A moderna idade sempre demandou progresso. É a tal da lei maior, magna, máxima, que percorre a espinha da história, a arrepiar-lhe o cabelo. Liga-se e desliga-se a luz, liga-se e desliga-se o gás, liga-se e desliga-se o fogo, liga-se e desliga-se a água, liga-se e desliga-se tudo. Automático é o mundo, objetos, sujeitos, reflexos, e por aí fora, até o fim da picada, ligando e desligando, exclusive os desligados. Quem havia de viver também, sem de quando em vez desligar? Donde a necessidade imperiosa do interruptor, no afã de prevenir curto-circuito em curto circuito qual o nosso. Sem o bendito (podia jurar era aqui) é a escuridão na certa ou o clarão eterno.

 

Terraplanismo

Como se envelhece mal nesta terra — plana, progressivamente plana, de tal monta a irrelevância! Fadiga de cogitar o enorme passado que o país tem pela frente, na sentença impagável do Millôr. Destarte passando se vai, com a naturalidade dos carnavais, da esquerda à centro-esquerda, da centro-esquerda ao centro, do centro à centro-direita, da centro-direita à direita, da direita à extrema direita, e desta pra melhor, o centro da essa, na falta infeliz de inferno. Podem presumir, lógico, que, vivendo mal, também se há de morrer mal… Nada mais apartado da verdade. Privilegiados, poetas, artistas, cientistas, intelectuais, vivem em condições invejáveis em comparação com o povo.

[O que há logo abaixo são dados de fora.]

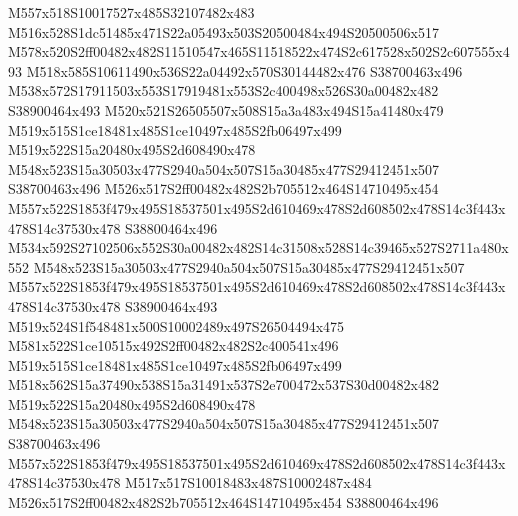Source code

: \documentclass{article}
\begin{document}
\begin{multicols}{2}
M557x518S10017527x485S32107482x483 M516x528S1dc51485x471S22a05493x503S20500484x494S20500506x517 M578x520S2ff00482x482S11510547x465S11518522x474S2c617528x502S2c607555x493 M518x585S10611490x536S22a04492x570S30144482x476 S38700463x496 M538x572S17911503x553S17919481x553S2c400498x526S30a00482x482 S38900464x493 M520x521S26505507x508S15a3a483x494S15a41480x479 M519x515S1ce18481x485S1ce10497x485S2fb06497x499 M519x522S15a20480x495S2d608490x478 M548x523S15a30503x477S2940a504x507S15a30485x477S29412451x507 S38700463x496 M526x517S2ff00482x482S2b705512x464S14710495x454 M557x522S1853f479x495S18537501x495S2d610469x478S2d608502x478S14c3f443x478S14c37530x478 S38800464x496 M534x592S27102506x552S30a00482x482S14c31508x528S14c39465x527S2711a480x552 M548x523S15a30503x477S2940a504x507S15a30485x477S29412451x507 M557x522S1853f479x495S18537501x495S2d610469x478S2d608502x478S14c3f443x478S14c37530x478 S38900464x493 M519x524S1f548481x500S10002489x497S26504494x475 M581x522S1ce10515x492S2ff00482x482S2c400541x496 M519x515S1ce18481x485S1ce10497x485S2fb06497x499 M518x562S15a37490x538S15a31491x537S2e700472x537S30d00482x482 M519x522S15a20480x495S2d608490x478 M548x523S15a30503x477S2940a504x507S15a30485x477S29412451x507 S38700463x496 M557x522S1853f479x495S18537501x495S2d610469x478S2d608502x478S14c3f443x478S14c37530x478 M517x517S10018483x487S10002487x484 M526x517S2ff00482x482S2b705512x464S14710495x454 S38800464x496










\end{multicols}
\end{document}
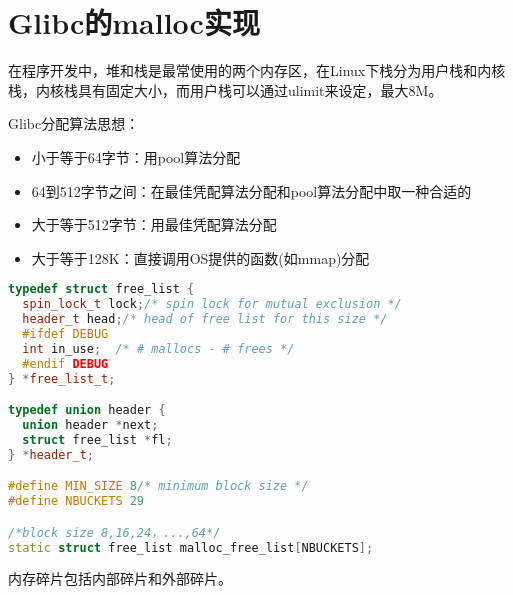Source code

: \section{Glibc的malloc实现}
\label{sec:glibc-malloc}

在程序开发中，堆和栈是最常使用的两个内存区，在Linux下栈分为用户栈和内核栈，内核栈具有固定大小，而用户栈可以通过ulimit来设定，最大8M。

Glibc分配算法思想：
\begin{itemize}
\item 小于等于64字节：用pool算法分配
\item 64到512字节之间：在最佳凭配算法分配和pool算法分配中取一种合适的
\item 大于等于512字节：用最佳凭配算法分配
\item 大于等于128K：直接调用OS提供的函数(如mmap)分配
\end{itemize}

\begin{lstlisting}[language=C++]
typedef struct free_list {
  spin_lock_t lock;/* spin lock for mutual exclusion */
  header_t head;/* head of free list for this size */
  #ifdef DEBUG
  int in_use;  /* # mallocs - # frees */
  #endif DEBUG
} *free_list_t;

typedef union header {
  union header *next;
  struct free_list *fl;
} *header_t;

#define MIN_SIZE 8/* minimum block size */
#define NBUCKETS 29

/*block size 8,16,24，...,64*/
static struct free_list malloc_free_list[NBUCKETS];
\end{lstlisting}

内存碎片包括内部碎片和外部碎片。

Sobre a estafa, ora me ocorre, em desagravo da evolução corrente, pode concorrer o enfado com a imóvel paisagem. Mentes sensíveis, não restaria que fazer senão dar as mãos à rotação.

 

Gaiata ciência

Conheci o amor e o ódio, o ciúme, a inveja, a ira, a gula, os cinco pecados capitais, com particular predileção (tropical, queira deus) pela luxúria e pela preguiça.

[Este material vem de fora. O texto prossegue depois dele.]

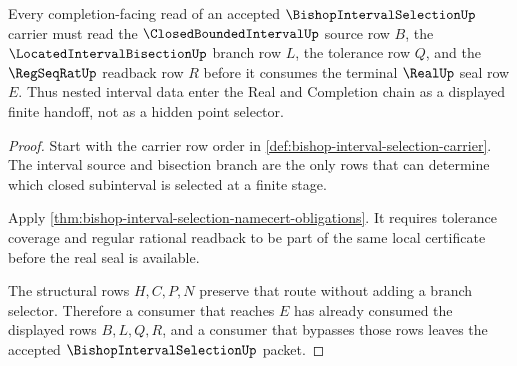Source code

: \begin{theorem}
\label{thm:bishop-interval-selection-nested-interval-handoff}
Every completion-facing read of an accepted $\BishopIntervalSelectionUp$ carrier must read the $\ClosedBoundedIntervalUp$ source row $B$, the $\LocatedIntervalBisectionUp$ branch row $L$, the tolerance row $Q$, and the $\RegSeqRatUp$ readback row $R$ before it consumes the terminal $\RealUp$ seal row $E$. Thus nested interval data enter the Real and Completion chain as a displayed finite handoff, not as a hidden point selector.
\end{theorem}
\begin{proof}
Start with the carrier row order in \autoref{def:bishop-interval-selection-carrier}. The interval source and bisection branch are the only rows that can determine which closed subinterval is selected at a finite stage.

Apply \autoref{thm:bishop-interval-selection-namecert-obligations}. It requires tolerance coverage and regular rational readback to be part of the same local certificate before the real seal is available.

The structural rows $H,C,P,N$ preserve that route without adding a branch selector. Therefore a consumer that reaches $E$ has already consumed the displayed rows $B,L,Q,R$, and a consumer that bypasses those rows leaves the accepted $\BishopIntervalSelectionUp$ packet.
\end{proof}




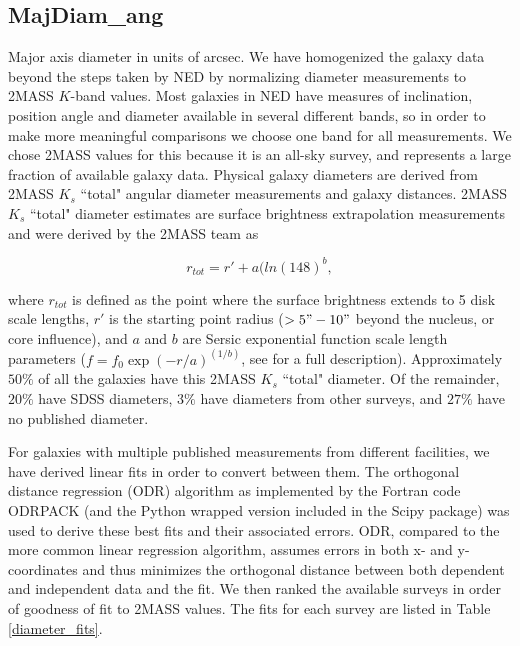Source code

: \subsection{MajDiam\_ang} \label{diameters}
Major axis diameter in units of arcsec. We have homogenized the galaxy data beyond the steps taken by NED by normalizing diameter measurements to 2MASS $K$-band values. Most galaxies in NED have measures of inclination, position angle and diameter available in several different bands, so in order to make more meaningful comparisons we choose one band for all measurements. We chose 2MASS values for this because it is an all-sky survey, and represents a large fraction of available galaxy data. Physical galaxy diameters are derived from 2MASS $K_s$ ``total" angular diameter measurements and galaxy distances. 2MASS $K_s$ ``total" diameter estimates are surface brightness extrapolation measurements and were derived by the 2MASS team as 

\begin{equation}
r_{tot} = r' + a(ln(148)^b,
\end{equation}

\noindent where $r_{tot}$ is defined as the point where the surface brightness extends to 5 disk scale lengths, $r'$ is the starting point radius ($>5" - 10"$ beyond the nucleus, or core influence), and $a$ and $b$ are Sersic exponential function scale length parameters ($f = f_0 \exp{(-r/a)}^{(1/b)}$, see \citealt{jarrett2003} for a full description). Approximately $50\%$ of all the galaxies have this 2MASS $K_s$ ``total" diameter. Of the remainder, $20\%$ have SDSS diameters, $3\%$ have diameters from other surveys, and $27\%$ have no published diameter. 

For galaxies with multiple published measurements from different facilities, we have derived linear fits in order to convert between them. The orthogonal distance regression (ODR) algorithm as implemented by the Fortran code ODRPACK (and the Python wrapped version included in the Scipy package) was used to derive these best fits and their associated errors. ODR, compared to the more common linear regression algorithm, assumes errors in both x- and y-coordinates and thus minimizes the orthogonal distance between both dependent and independent data and the fit. We then ranked the available surveys in order of goodness of fit to 2MASS values. The fits for each survey are listed in Table \ref{diameter_fits}. 


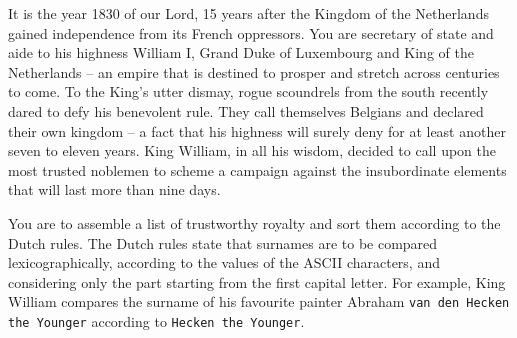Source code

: 





It is the year 1830 of our Lord, 15 years after the Kingdom of the Netherlands gained independence from its French oppressors.
You are secretary of state and aide to his highness William I, Grand Duke of Luxembourg and King of the Netherlands --
an empire that is destined to prosper and stretch across centuries to come.
To the King's utter dismay, rogue scoundrels from the south recently dared to defy his benevolent rule.
They call themselves Belgians and declared their own kingdom --
a fact that his highness will surely deny for at least another seven to eleven years.
King William, in all his wisdom, decided to call upon the most trusted noblemen to scheme a campaign against the insubordinate elements that will last more than nine days.

You are to assemble a list of trustworthy royalty and sort them according to the Dutch rules.
The Dutch rules state that surnames are to be compared lexicographically, according to the values of the ASCII characters, and considering only the part starting from the first capital letter.
For example, King William compares the surname of his favourite painter Abraham \texttt{van den Hecken the Younger} according to \texttt{Hecken the Younger}.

Não conheci a avareza nem a soberba, salvo este orgulhinho besta de convocar vocábulos e tourear estouro.

Conheci a amizade e desconheci a vaidade.

Conheci a pobreza e a paternidade, riqueza única, ambas experiências fundas e fundantes, sem prejuízo de afundarem, a depender do casco.

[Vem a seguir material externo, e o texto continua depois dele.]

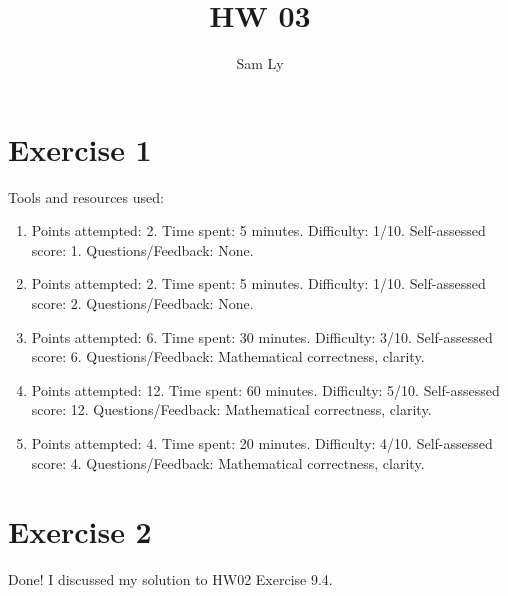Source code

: \documentclass{article}
\title{HW 03}
\author{Sam Ly}
\begin{document}
\maketitle

\section*{Exercise 1}
\noindent
Tools and resources used: 

\begin{enumerate}
  \item[Exercise 1]
    {\color{red} Points attempted: 2}.
    {\color{blue} Time spent: 5 minutes}.
    {\color{brown} Difficulty: 1/10}.
    {\color{green!50!black} Self-assessed score: 1}.
    {\color{magenta} Questions/Feedback: None.}
  \item[Exercise 2]
    {\color{red} Points attempted: 2}.
    {\color{blue} Time spent: 5 minutes}.
    {\color{brown} Difficulty: 1/10}.
    {\color{green!50!black} Self-assessed score: 2}.
    {\color{magenta} Questions/Feedback: None.}
  \item[Exercise 3]
    {\color{red} Points attempted: 6}.
    {\color{blue} Time spent: 30 minutes}.
    {\color{brown} Difficulty: 3/10}.
    {\color{green!50!black} Self-assessed score: 6}.
    {\color{magenta} Questions/Feedback: Mathematical correctness, clarity.}
  \item[Choice Exercise 6]
    {\color{red} Points attempted: 12}.
    {\color{blue} Time spent: 60 minutes}.
    {\color{brown} Difficulty: 5/10}.
    {\color{green!50!black} Self-assessed score: 12}.
    {\color{magenta} Questions/Feedback: Mathematical correctness, clarity.}
  \item[Choice Exercise 8]
    {\color{red} Points attempted: 4}.
    {\color{blue} Time spent: 20 minutes}.
    {\color{brown} Difficulty: 4/10}.
    {\color{green!50!black} Self-assessed score: 4}.
    {\color{magenta} Questions/Feedback: Mathematical correctness, clarity.}
\end{enumerate}
\pagebreak 

\section*{Exercise 2}
Done! I discussed my solution to HW02 Exercise 9.4.
\pagebreak
\end{document}
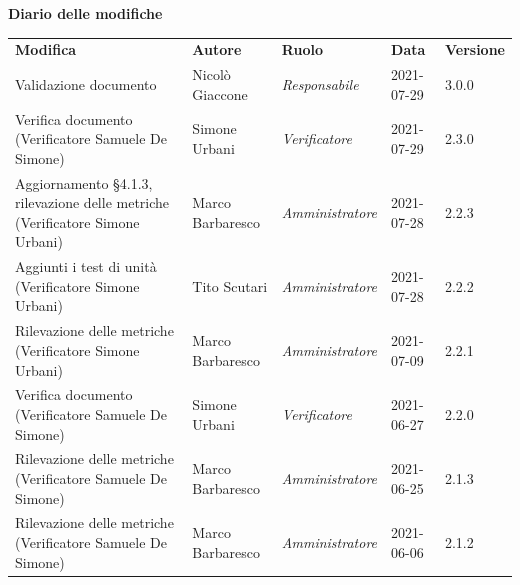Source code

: \documentclass[a4paper]{article}
\begin{document}
\begin{center}
    \centering
    \textbf{\Large Diario delle modifiche}\\
    \vspace{10px}
    \renewcommand{\arraystretch}{1.8}
    \label{tab:Diario delle modifiche}
    \begin{longtable}[!h]{p{160px} p{80px} p{70px} p{55px} p{40px}}
        \rowcolor{logo!70} \textbf{Modifica}                                                     & \textbf{Autore}   & \textbf{Ruolo}          & \textbf{Data} & \textbf{Versione} \\
        Validazione documento                                                                    & Nicolò Giaccone   & \textit{Responsabile}   & 2021-07-29    & 3.0.0             \\
        Verifica documento \newline (Verificatore Samuele De Simone)                             & Simone Urbani     & \textit{Verificatore}   & 2021-07-29    & 2.3.0             \\
        Aggiornamento \S 4.1.3, rilevazione delle metriche \newline (Verificatore Simone Urbani) & Marco Barbaresco  & \textit{Amministratore} & 2021-07-28    & 2.2.3             \\
        Aggiunti i test di unità \newline (Verificatore Simone Urbani)                           & Tito Scutari      & \textit{Amministratore} & 2021-07-28    & 2.2.2             \\
        Rilevazione delle metriche \newline (Verificatore Simone Urbani)                         & Marco Barbaresco  & \textit{Amministratore} & 2021-07-09    & 2.2.1             \\
        Verifica documento \newline (Verificatore Samuele De Simone)                             & Simone Urbani     & \textit{Verificatore}   & 2021-06-27    & 2.2.0             \\
        Rilevazione delle metriche \newline (Verificatore Samuele De Simone)                     & Marco Barbaresco  & \textit{Amministratore} & 2021-06-25    & 2.1.3             \\
        Rilevazione delle metriche \newline (Verificatore Samuele De Simone)                     & Marco Barbaresco  & \textit{Amministratore} & 2021-06-06    & 2.1.2             \\

\end{longtable}
\end{center}
\end{document}
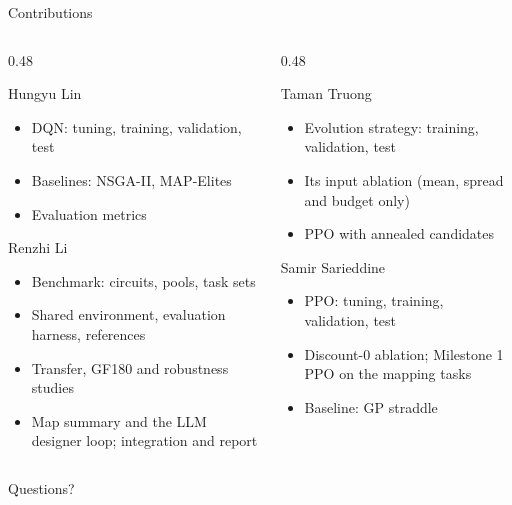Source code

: \documentclass[aspectratio=169, 11pt]{beamer}
\begin{document}
\ifdefined\onlypart\else
\begin{frame}{Contributions}
  \footnotesize
  \begin{columns}[T, onlytextwidth]
    \begin{column}{0.48\textwidth}
      \begin{block}{Hungyu Lin}
        \begin{itemize}
          \item DQN: tuning, training, validation, test
          \item Baselines: NSGA-II, MAP-Elites
          \item Evaluation metrics
        \end{itemize}
      \end{block}
      \begin{block}{Renzhi Li}
        \begin{itemize}
          \item Benchmark: circuits, pools, task sets
          \item Shared environment, evaluation harness, references
          \item Transfer, GF180 and robustness studies
          \item Map summary and the LLM designer loop; integration and report
        \end{itemize}
      \end{block}
    \end{column}
    \begin{column}{0.48\textwidth}
      \begin{block}{Taman Truong}
        \begin{itemize}
          \item Evolution strategy: training, validation, test
          \item Its input ablation (mean, spread and budget only)
          \item PPO with annealed candidates
        \end{itemize}
      \end{block}
      \begin{block}{Samir Sarieddine}
        \begin{itemize}
          \item PPO: tuning, training, validation, test
          \item Discount-0 ablation; Milestone 1 PPO on the mapping tasks
          \item Baseline: GP straddle
        \end{itemize}
      \end{block}
    \end{column}
  \end{columns}
\end{frame}

\begin{frame}[standout]
  Questions?
\end{frame}
\fi
\end{document}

Conheci pai e mãe, não pude amá-los. Não me perguntem por quê. O amor não conhece justiça.

Conheci o remorso, que morde e remorde sempre que a memória, maliciosa, fareja osso no quintal.

Conheci as fraquezas, sem conhecer a virtude.

Conheci o desengano, sem reconhecer a esperança.

Não conheci a fé, conforto pessoal de que fui privado.

Conheci a morte, moço, companheira inseparável ao longo da vida.

Conheci a Universidade.

Conheci a Revolução.

Conheci a Poesia.

Não conheci a alta criação, aquela que só alcançam os artistas maiores em circunstâncias quase que misteriosas. Conheci a criação do dia a dia, caseira, ordinária, pequeno e precário artesanato, movido a torno menor, apto apenas a parir folhinhas de flandres e flagrantes (de sorte e susto).

Conheci o que conhecem os homens?

Tirando a Poesia e a Revolução, decerto o que conhece o grosso de certa casta, média, certo país, medíocre, certa quadra e certa cidade escatológicas.

Não saio insatisfeito, tampouco satisfeito. Sequer quite. Desquitado, se quiserem, incompatibilidade de gênios, a vida adiada e o vadio odiando.

Conheci certas manhãs de azul e luz raiadas que me fizeram confiar no amanhecer. Mas isso faz tempo e uma coisa que o tempo faz é apagar digitais.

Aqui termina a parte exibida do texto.